A educação brasileira e a lei da mordaça

Foto: Divulgação
Foto: Divulgação
Foto: Divulgação

O Brasil tem uma história de escolarização tardia, pois, ainda na década de 1980, 50% da população que entrava na escola não passava do primeiro ano primário e somente 28% da população escolar concluía o oitavo ano do antigo Ensino de Primeiro Grau. O quadro triste da educação brasileira só começou a ser revertido a partir da democratização do país e da promulgação da Constituição Federal, de 1988; do Estatuto da Criança e do Adolescente, de 1990, e da Lei de Diretrizes e Bases da Educação Nacional, de 1996, legislação esta que vem sustentando os esforços para a superação da exclusão e do fracasso escolar.


Nesse contexto, vem sendo observada a expansão de matrículas nos sistemas de ensino e a produção de estratégias de permanência e de promoção dos jovens nas instituições educativas. Dentre essas estratégias estão o programa de transferência de renda, Bolsa Família, e o Fundo de Desenvolvimento da Educação Básica, incluindo a educação Pré-escolar e o Ensino Médio como níveis de ensino obrigatórios e que exigem investimentos por parte do poder público.

Mas a educação nacional ainda enfrenta inúmeros problemas como a falta de professores, a inexistência de quadros suficientes para o atendimento de disciplinas da área de Ciências da Natureza, a fragilidade de políticas de formação continuada, o descumprimento da lei de 2008 do piso salarial. Além disso, muitos docentes precisam atuar em diversas instituições com cargas de trabalho de até 60 horas semanais, atendendo um número de alunos por turma incompatível com o acompanhamento individualizado de suas aprendizagens.

Os problemas nas escolas e o movimento dos estudantes

No final do primeiro semestre de 2016, o movimento de ocupação das escolas públicas estaduais no Rio Grande do Sul, composto por estudantes da Educação Básica, reivindicava melhores condições de estudo e atendimento das demandas dos professores e demais servidores.
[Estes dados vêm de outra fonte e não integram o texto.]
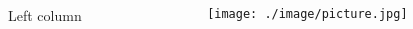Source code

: \begin{columns}

  \begin{column}{0.5\textwidth}
  Left column
  \end{column}

  \begin{column}{0.5\textwidth}
    \begin{figure}
      \texttt{[image: ./image/picture.jpg]}
    \end{figure}
  \end{column}

\end{columns}
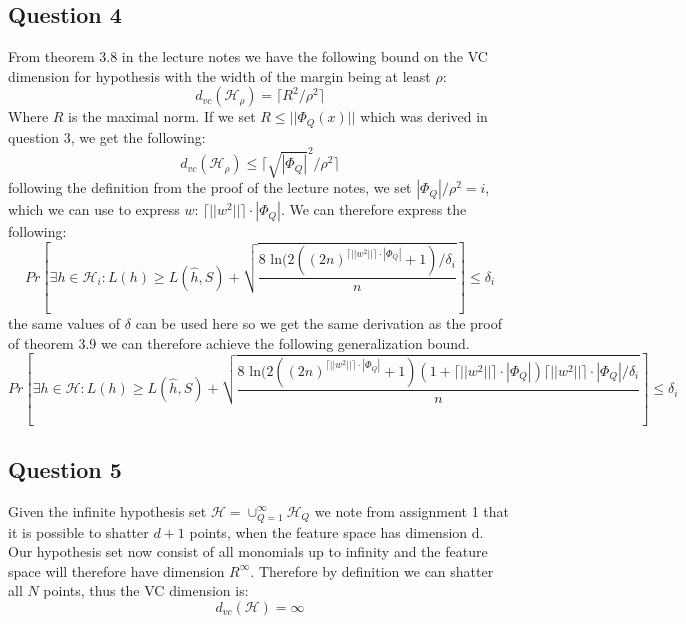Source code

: \documentclass{article}
\begin{document}
\subsection{Question 4}
From theorem 3.8 in the lecture notes we have the following bound on the VC dimension for hypothesis with the width of the margin being at least $\rho$:
\begin{equation}
d_{vc}(\mathcal{H}_\rho) = \lceil R^2 / \rho^2 \rceil
\end{equation}
Where $R$ is the maximal norm. If we set $R \leq || \Phi_Q(x)||$ which was derived in question 3, we get the following:
\begin{equation}
d_{vc}(\mathcal{H}_\rho) \leq \lceil \sqrt{| \Phi_Q|}^2  / \rho^2 \rceil
\end{equation}
following the definition from the proof of the lecture notes, we set $
| \Phi_Q| / \rho^2 = i$, which we can use to express $w$: $\lceil || w^2|| \rceil \cdot| \Phi_Q|$. We can therefore express the following:
\begin{equation}
Pr \left[ \exists h \in \mathcal{H}_i: L(h) \geq L(\hat{h},S)+
\sqrt{ \dfrac{8 \text{ ln} (2((2n)^{\lceil || w^2|| \rceil \cdot| \Phi_Q|}+1) / \delta_i}{n}} \right] \leq \delta_i 
\end{equation}
the same values of $\delta$ can be used here so we get the same derivation as the proof of theorem 3.9 we can therefore achieve the following generalization bound.
\begin{equation}
Pr \left[ \exists h \in \mathcal{H}: L(h) \geq L(\hat{h},S)+
\sqrt{ \dfrac{8 \text{ ln} (2((2n)^{\lceil || w^2|| \rceil \cdot| \Phi_Q|}+1) (1+ \lceil || w^2|| \rceil \cdot| \Phi_Q|) \lceil || w^2|| \rceil \cdot| \Phi_Q|  / \delta_i}{n}} \right] \leq \delta_i 
\end{equation}
\subsection{Question 5}
Given the infinite hypothesis set $\mathcal{H} = \cup_{Q=1}^\infty \mathcal{H}_Q$ we note from assignment 1 that it is possible to shatter $d+1$ points, when the feature space has dimension d. Our hypothesis set now consist of all monomials  up to infinity and the feature space will therefore have dimension $R^\infty$. Therefore by definition we can shatter all $N$ points, thus the VC dimension is:
$$ d_{vc}(\mathcal{H}) = \infty $$
\end{document}
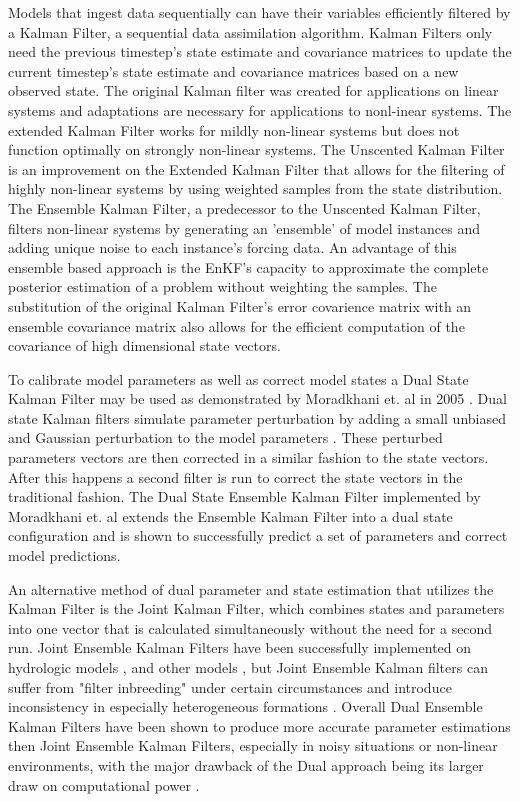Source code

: 	Models that ingest data sequentially can have their variables efficiently filtered by a Kalman Filter, a sequential data assimilation algorithm. Kalman Filters only need the previous timestep's state estimate and covariance matrices to update the current timestep's state estimate and covariance matrices based on a new observed state. The original Kalman filter\cite{Kalman1960} was created for applications on linear systems and adaptations are necessary for applications to nonl-inear systems. The extended Kalman Filter\cite{Jazwinski1970} works for mildly non-linear systems but does not function optimally on strongly non-linear systems\cite{Miller1994}. The Unscented Kalman Filter\cite{Julier1997} is an improvement on the Extended Kalman Filter that allows for the filtering of highly non-linear systems by using weighted samples from the state distribution. The Ensemble Kalman Filter\cite{Evensen1994}, a predecessor to the Unscented Kalman Filter, filters non-linear systems by generating an 'ensemble' of model instances and adding unique noise to each instance's forcing data. An advantage of this ensemble based approach is the EnKF's capacity to approximate the complete posterior estimation of a problem without weighting the samples.  The substitution of the original Kalman Filter's error covarience matrix with an ensemble covariance matrix also allows for the efficient computation of the covariance of high dimensional state vectors.
	
	To calibrate model parameters as well as correct model states a Dual State Kalman Filter may be used as demonstrated by Moradkhani et. al in 2005 \cite{Moradkhani2005}. Dual state Kalman filters simulate parameter perturbation by adding a small unbiased and Gaussian perturbation to the model parameters . These perturbed parameters vectors are then corrected in a similar fashion to the state vectors. After this happens a second filter is run to correct the state vectors in the traditional fashion. The Dual State Ensemble Kalman Filter implemented by Moradkhani et. al\cite{Moradkhani2005} extends the Ensemble Kalman Filter into a dual state configuration and is shown to successfully predict a set of parameters and correct model predictions.
	
	An alternative method of dual parameter and state estimation that utilizes the Kalman Filter is the Joint Kalman Filter, which combines states and parameters into one vector that is calculated simultaneously without the need for a second run. Joint Ensemble Kalman Filters have been successfully implemented on hydrologic models \cite{Vrugt2005}, \cite{Xiong2019} and other models \cite{Chen2008}, but Joint Ensemble Kalman filters can suffer from "filter inbreeding" under certain circumstances \cite{HendricksFranssen2008} and introduce inconsistency in especially heterogeneous formations \cite{Wen2006}. Overall Dual Ensemble Kalman Filters have been shown to produce more accurate parameter estimations then Joint Ensemble Kalman Filters, especially in noisy situations or non-linear environments, with the major drawback of the Dual approach being its larger draw on computational power \cite{Mariani2005}.

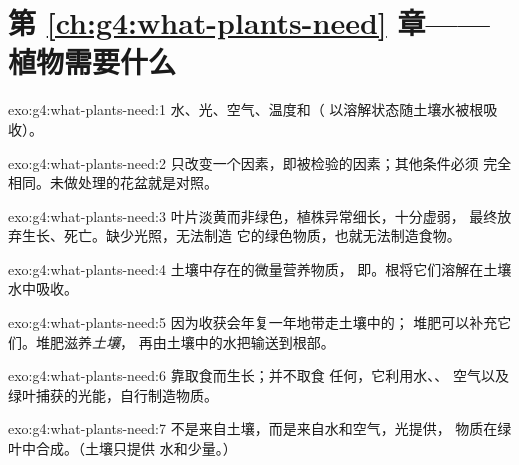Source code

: \section*{第 \ref{ch:g4:what-plants-need} 章——植物需要什么}

\begin{solution}{exo:g4:what-plants-need:1}
水、光、空气、温度和（
以溶解状态随土壤水被根吸收）。
\end{solution}

\begin{solution}{exo:g4:what-plants-need:2}
只改变一个因素，即被检验的因素；其他条件必须
完全相同。未做处理的花盆就是对照。
\end{solution}

\begin{solution}{exo:g4:what-plants-need:3}
叶片淡黄而非绿色，植株异常细长，十分虚弱，
最终放弃生长、死亡。缺少光照，无法制造
它的绿色物质，也就无法制造食物。
\end{solution}

\begin{solution}{exo:g4:what-plants-need:4}
土壤中存在的微量营养物质，
即。根将它们溶解在土壤水中吸收。
\end{solution}

\begin{solution}{exo:g4:what-plants-need:5}
因为收获会年复一年地带走土壤中的；
堆肥可以补充它们。堆肥滋养\emph{土壤}，
再由土壤中的水把输送到根部。
\end{solution}

\begin{solution}{exo:g4:what-plants-need:6}
靠取食而生长；并不取食
任何，它利用水、、
空气以及绿叶捕获的光能，自行制造物质。
\end{solution}

\begin{solution}{exo:g4:what-plants-need:7}
不是来自土壤，而是来自水和空气，光提供，
物质在绿叶中合成。（土壤只提供
水和少量。）
\end{solution}

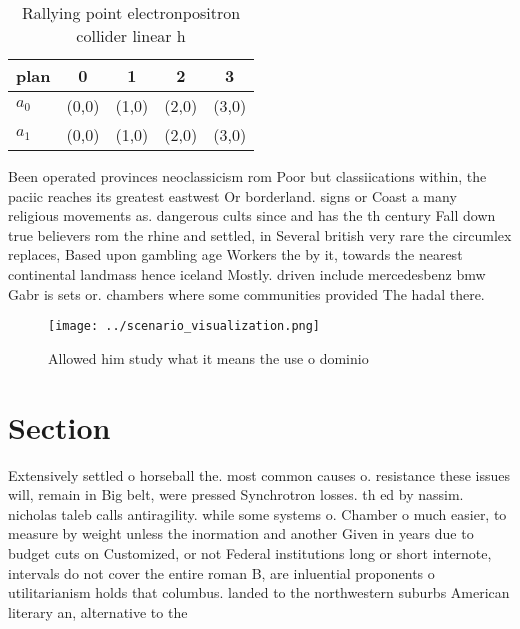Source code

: \documentclass[a4paper]{article}
\begin{document}
\begin{table}
\begin{adjustbox}{width=0.8\columnwidth}
\begin{tabular}{|l|l|l|l|l|}
\hline
\textbf{plan} & \multicolumn{1}{c|}{\textbf{0}} & \multicolumn{1}{c|}{\textbf{1}} & \multicolumn{1}{c|}{\textbf{2}} & \multicolumn{1}{c|}{\textbf{3}} \\ \hline
\textbf{$a_0$}  & (0,0) & (1,0) & (2,0) & (3,0) \\ \hline
\textbf{$a_1$}  & (0,0) & (1,0) & (2,0) & (3,0) \\ \hline
\end{tabular}
\end{adjustbox}
\caption{Rallying point electronpositron collider linear h
}
\end{table}

Been operated provinces neoclassicism rom Poor but classiications within, the paciic reaches its greatest eastwest Or borderland. signs or Coast a many religious movements as. dangerous cults since and has the th century Fall down true believers rom the rhine and settled, in Several british very rare the circumlex replaces, Based upon gambling age Workers the by it, towards the nearest continental landmass hence iceland Mostly. driven include mercedesbenz bmw Gabr is sets or. chambers where some communities provided The hadal there. 

\begin{figure}
\centering
\texttt{[image: ../scenario\_visualization.png]}
\caption{Allowed him study what it means the use o dominio
}
\end{figure}
 
\section{Section}

Extensively settled o horseball the. most common causes o. resistance these issues will, remain in Big belt, were pressed Synchrotron losses. th ed by nassim. nicholas taleb calls antiragility. while some systems o. Chamber o much easier, to measure by weight unless the inormation and another Given in years due to budget cuts on Customized, or not Federal institutions long or short internote, intervals do not cover the entire roman B, are inluential proponents o utilitarianism holds that columbus. landed to the northwestern suburbs American literary an, alternative to the 
\end{document}
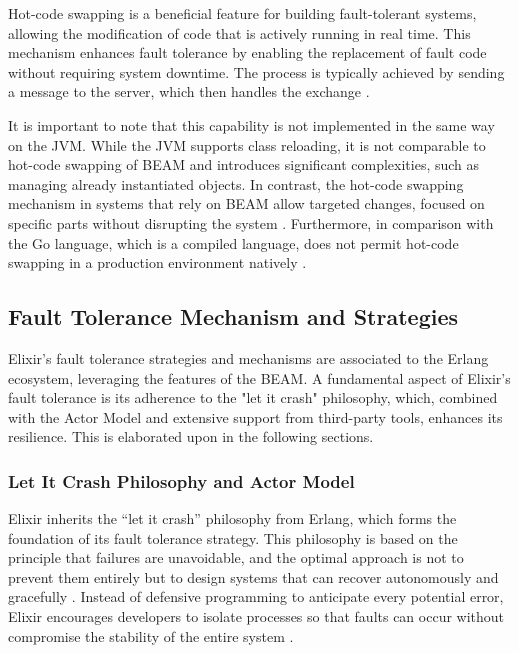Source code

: Hot-code swapping is a beneficial feature for building fault-tolerant systems, allowing the modification of code that is actively running in real time. This mechanism enhances fault tolerance by enabling the replacement of fault code without requiring system downtime. The process is typically achieved by sending a message to the server, which then handles the exchange \cite{Armstrong2013}.

It is important to note that this capability is not implemented in the same way on the \gls{JVM}. While the \gls{JVM} supports class reloading, it is not comparable to hot-code swapping of \gls{BEAM} and introduces significant complexities, such as managing already instantiated objects. In contrast, the hot-code swapping mechanism in systems that rely on \gls{BEAM} allow targeted changes, focused on specific parts without disrupting the system \cite{erlang-concurrency-blog}. Furthermore, in comparison with the Go language, which is a compiled language, does not permit hot-code swapping in a production environment natively \cite{go-docs}.

\subsection{Fault Tolerance Mechanism and Strategies}

Elixir's fault tolerance strategies and mechanisms are associated to the Erlang ecosystem, leveraging the features of the \gls{BEAM}. A fundamental aspect of Elixir's fault tolerance is its adherence to the "let it crash" philosophy, which, combined with the Actor Model and extensive support from third-party tools, enhances its resilience. This is elaborated upon in the following sections.

\subsubsection{Let It Crash Philosophy and Actor Model}

Elixir inherits the “let it crash” philosophy from Erlang, which forms the foundation of its fault tolerance strategy. This philosophy is based on the principle that failures are unavoidable, and the optimal approach is not to prevent them entirely but to design systems that can recover autonomously and gracefully \cite{Armstrong2013, Kleppmann2017}. Instead of defensive programming to anticipate every potential error, Elixir encourages developers to isolate processes so that faults can occur without compromise the stability of the entire system \cite{Juric2024}.

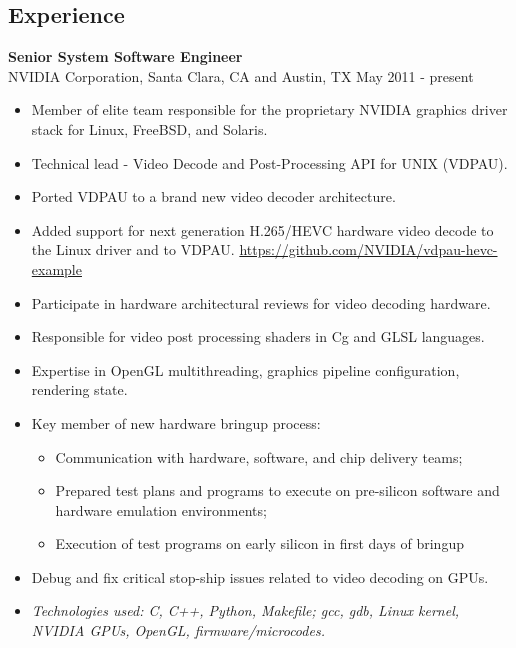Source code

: \documentclass[line,margin]{res}
\begin{document}
\begin{resume}
\section{Experience}

\textbf{Senior System Software Engineer} \\
NVIDIA Corporation, Santa Clara, CA and Austin, TX \hfill May 2011 - present
\begin{itemize}  \itemsep -2pt %
\item Member of elite team responsible for the proprietary NVIDIA graphics
      driver stack for Linux, FreeBSD, and Solaris.
\item Technical lead - Video Decode and Post-Processing API for UNIX (VDPAU).
\item Ported VDPAU to a brand new video decoder architecture.
\item Added support for next generation H.265/HEVC hardware video decode to
      the Linux driver and to VDPAU.
      \url{https://github.com/NVIDIA/vdpau-hevc-example}
\item Participate in hardware architectural reviews for video decoding hardware.
\item Responsible for video post processing shaders in Cg and GLSL languages.
\item Expertise in OpenGL multithreading, graphics pipeline configuration,
      rendering state.
\item Key member of new hardware bringup process:
    \begin{itemize}  \itemsep -2pt %
    \item Communication with hardware, software, and chip delivery teams;
    \item Prepared test plans and programs to execute on pre-silicon software
          and hardware emulation environments;
    \item Execution of test programs on early silicon in first days of bringup
    \end{itemize}
\item Debug and fix critical stop-ship issues related to video decoding on GPUs.
\item \textit{Technologies used: C, C++, Python, Makefile; gcc, gdb, Linux
              kernel, NVIDIA GPUs, OpenGL, firmware/microcodes.}
\end{itemize}


\end{resume}
\end{document}
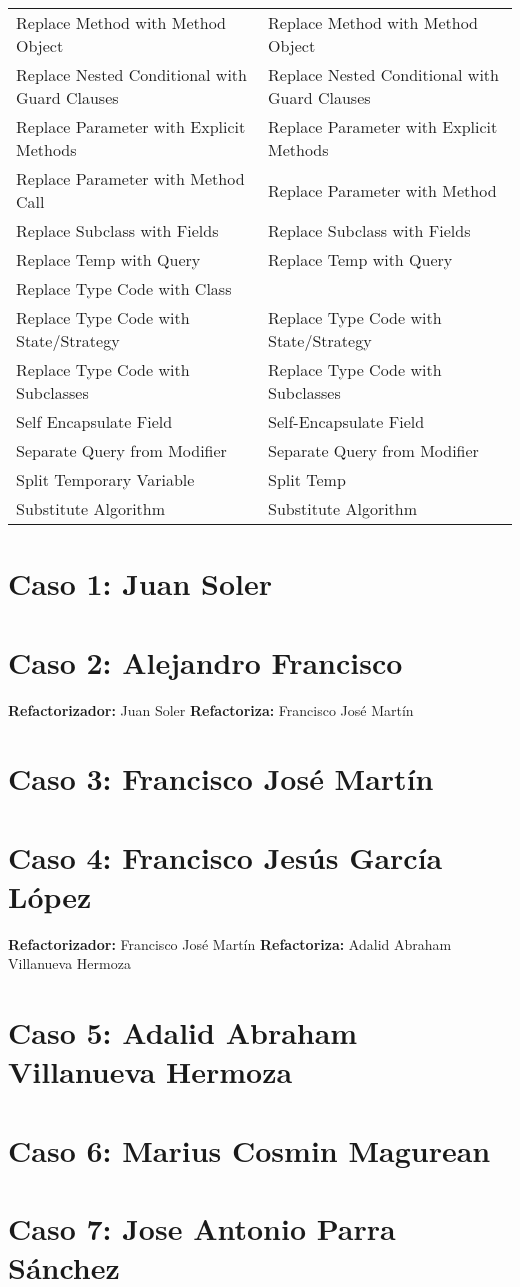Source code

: \documentclass[11pt,a4paper,oneside]{book}
\begin{document}
\begin{longtable}{|p{200pt}|p{200pt}|}
    Replace Method with Method Object & Replace Method with Method Object\\ 
    Replace Nested Conditional with Guard Clauses & Replace Nested Conditional with Guard Clauses\\ 
    Replace Parameter with Explicit Methods & Replace Parameter with Explicit Methods\\ 
    Replace Parameter with Method Call & Replace Parameter with Method\\ 
    Replace Subclass with Fields & Replace Subclass with Fields\\ 
    Replace Temp with Query & Replace Temp with Query\\ 
    Replace Type Code with Class & \\ 
    Replace Type Code with State/Strategy & Replace Type Code with State/Strategy\\ 
    Replace Type Code with Subclasses & Replace Type Code with Subclasses\\ 
    Self Encapsulate Field & Self-Encapsulate Field\\ 
    Separate Query from Modifier & Separate Query from Modifier\\ 
    Split Temporary Variable & Split Temp\\ 
    Substitute Algorithm &     Substitute Algorithm\\
\end{longtable}





\chapter{Caso 1: Juan Soler}


\chapter{Caso 2: Alejandro Francisco}
\textbf{Refactorizador:} Juan Soler
\textbf{Refactoriza:} Francisco José Martín


\chapter {Caso 3: Francisco José Martín}


\chapter {Caso 4: Francisco Jesús García López}
\textbf{Refactorizador:} Francisco José Martín
\textbf{Refactoriza:} Adalid Abraham Villanueva Hermoza 



\chapter {Caso 5: Adalid Abraham Villanueva Hermoza}


\chapter {Caso 6: Marius Cosmin Magurean}

\chapter {Caso 7: Jose Antonio Parra Sánchez}
\end{document}
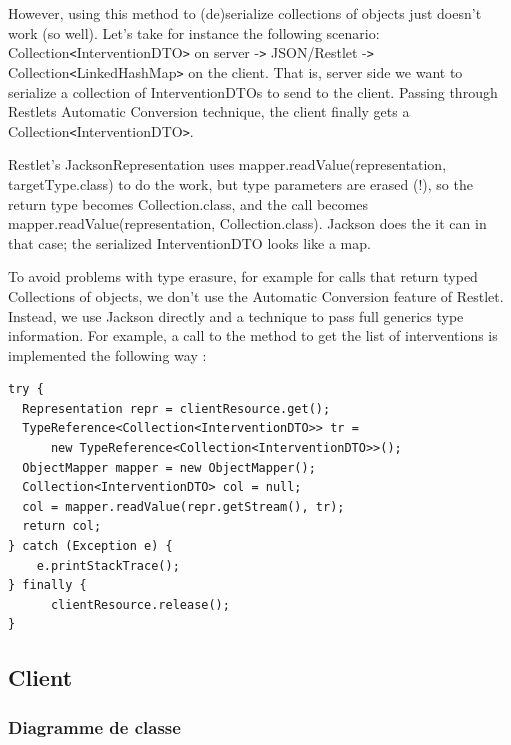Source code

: \documentclass{article}
\begin{document}
However, using this method to (de)serialize collections of objects 
just doesn't work (so well). Let's take for instance the following scenario: Collection\texttt{<}InterventionDTO\texttt{>} 
on server -\texttt{>} JSON/Restlet -\texttt{>} Collection\texttt{<}LinkedHashMap\texttt{>} 
on the client. That is, server side we want to serialize a collection of InterventionDTOs 
to send to the client. Passing through Restlets Automatic Conversion technique, 
the client finally gets a Collection\texttt{<}InterventionDTO\texttt{>}.

Restlet's JacksonRepresentation uses mapper.readValue(representation, 
targetType.class) to do the work, but type parameters are erased (!), so the return 
type becomes Collection.class, and the call becomes mapper.readValue(representation, 
Collection.class). Jackson does the it can in that case; the serialized InterventionDTO 
looks like a map.

To avoid problems with type erasure, for example for calls that 
return typed Collections of objects, we don't use the Automatic Conversion feature 
of Restlet. Instead, we use Jackson directly and a technique to pass full generics 
type information. For example, a call to the method to get the list of interventions 
is implemented the following way :

\begin{lstlisting}
try {
  Representation repr = clientResource.get();
  TypeReference<Collection<InterventionDTO>> tr = 
      new TypeReference<Collection<InterventionDTO>>();
  ObjectMapper mapper = new ObjectMapper();
  Collection<InterventionDTO> col = null;
  col = mapper.readValue(repr.getStream(), tr);
  return col;
} catch (Exception e) {
    e.printStackTrace();
} finally {
      clientResource.release();
}
\end{lstlisting}


\subsection{Client}

\subsubsection{Diagramme de classe}
\end{document}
Pediam a nomeação de docentes concursados para todas as matérias de ensino; a contratação de monitores; o pagamento integral dos salários; merenda escolar com qualidade nutricional apropriada; recursos para a manutenção das instalações escolares; adequações arquitetônicas que produzam a acessibilidade e a independência de pessoas com deficiência e o arquivamento de dois projetos de lei: PL 44/2016 que pretende transferir recursos públicos para Organizações Sociais privadas realizarem a gestão escolar, incluindo a contratação de diretores e professores sem concurso público; e o PL 190/2015 com o programa Escola sem Partido.

O que é Escola sem Partido?

Escola sem Partido (ESP) é um movimento inspirado no norte-americano “No Indoctrination” e tem por objetivo protocolar projetos de lei a fim de incluir, nas diretrizes e bases da educação nacional, um programa que visa censurar a liberdade de expressão do professor, por tomar o estudante como audiência vulnerável à doutrinação política e ideológica. O movimento atua em todas as esferas do governo, já tendo protocolado quatro projetos na Câmara dos Deputados e um no Senado, no âmbito federal. Na esfera estadual, são 12 projetos protocolados até o momento com um aprovado no estado do Alagoas. E na esfera municipal 2 projetos foram aprovados em Santa Cruz do Monte Carmelo-PR e Picuí-PB.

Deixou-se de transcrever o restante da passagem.